ABOUT THIS EXERCISE:
From the entries underneath, give the number of lines holding the word "появится", without any other words.

-- MATERIAL PROVIDED follows --

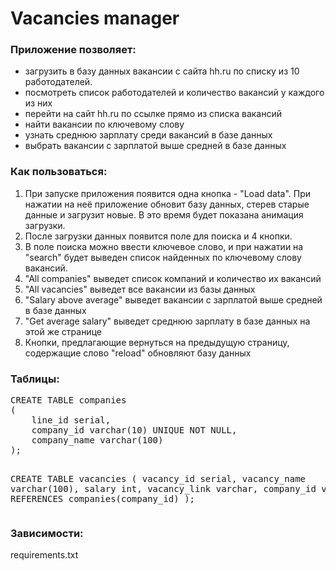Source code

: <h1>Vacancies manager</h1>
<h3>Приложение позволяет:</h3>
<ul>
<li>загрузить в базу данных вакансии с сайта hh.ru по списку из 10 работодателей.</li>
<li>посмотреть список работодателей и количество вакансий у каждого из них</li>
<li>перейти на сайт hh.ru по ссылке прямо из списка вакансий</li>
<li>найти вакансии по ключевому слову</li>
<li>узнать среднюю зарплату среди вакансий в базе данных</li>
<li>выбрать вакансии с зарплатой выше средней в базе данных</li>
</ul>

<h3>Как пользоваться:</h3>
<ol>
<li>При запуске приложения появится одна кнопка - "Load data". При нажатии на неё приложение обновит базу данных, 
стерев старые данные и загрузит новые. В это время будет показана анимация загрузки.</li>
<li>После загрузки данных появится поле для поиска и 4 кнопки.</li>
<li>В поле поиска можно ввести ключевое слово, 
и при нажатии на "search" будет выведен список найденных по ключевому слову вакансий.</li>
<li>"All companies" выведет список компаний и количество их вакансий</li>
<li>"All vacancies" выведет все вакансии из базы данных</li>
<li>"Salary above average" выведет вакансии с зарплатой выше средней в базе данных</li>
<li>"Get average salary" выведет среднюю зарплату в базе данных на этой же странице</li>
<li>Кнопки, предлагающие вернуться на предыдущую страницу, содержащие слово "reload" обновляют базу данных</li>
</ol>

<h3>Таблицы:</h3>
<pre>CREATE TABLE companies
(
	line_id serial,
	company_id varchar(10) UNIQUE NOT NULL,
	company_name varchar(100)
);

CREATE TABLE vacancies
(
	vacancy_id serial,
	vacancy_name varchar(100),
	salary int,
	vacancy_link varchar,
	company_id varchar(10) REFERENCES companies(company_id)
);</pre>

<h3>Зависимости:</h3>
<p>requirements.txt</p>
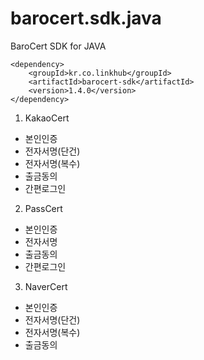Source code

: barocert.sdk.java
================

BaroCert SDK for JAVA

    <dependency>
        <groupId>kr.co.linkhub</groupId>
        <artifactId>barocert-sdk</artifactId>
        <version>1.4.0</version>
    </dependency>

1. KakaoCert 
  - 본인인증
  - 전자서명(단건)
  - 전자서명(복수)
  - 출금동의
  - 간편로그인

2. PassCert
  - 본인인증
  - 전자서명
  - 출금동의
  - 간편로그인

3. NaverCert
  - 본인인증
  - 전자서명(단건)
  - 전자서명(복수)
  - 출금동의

-- MATERIAL PROVIDED concluded --
-- MATERIAL PROVIDED follows --

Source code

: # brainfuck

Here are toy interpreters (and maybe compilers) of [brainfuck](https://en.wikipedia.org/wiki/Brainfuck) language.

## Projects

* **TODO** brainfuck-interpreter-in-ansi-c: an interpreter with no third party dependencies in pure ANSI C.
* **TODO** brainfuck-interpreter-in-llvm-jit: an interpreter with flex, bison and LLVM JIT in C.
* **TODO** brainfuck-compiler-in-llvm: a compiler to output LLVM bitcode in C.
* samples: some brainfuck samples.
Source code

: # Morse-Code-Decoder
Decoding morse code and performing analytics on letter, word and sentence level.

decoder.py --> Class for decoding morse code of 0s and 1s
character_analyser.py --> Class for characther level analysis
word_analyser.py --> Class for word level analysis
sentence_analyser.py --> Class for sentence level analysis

-- MATERIAL PROVIDED concluded --

EXPECTED ANSWER:
2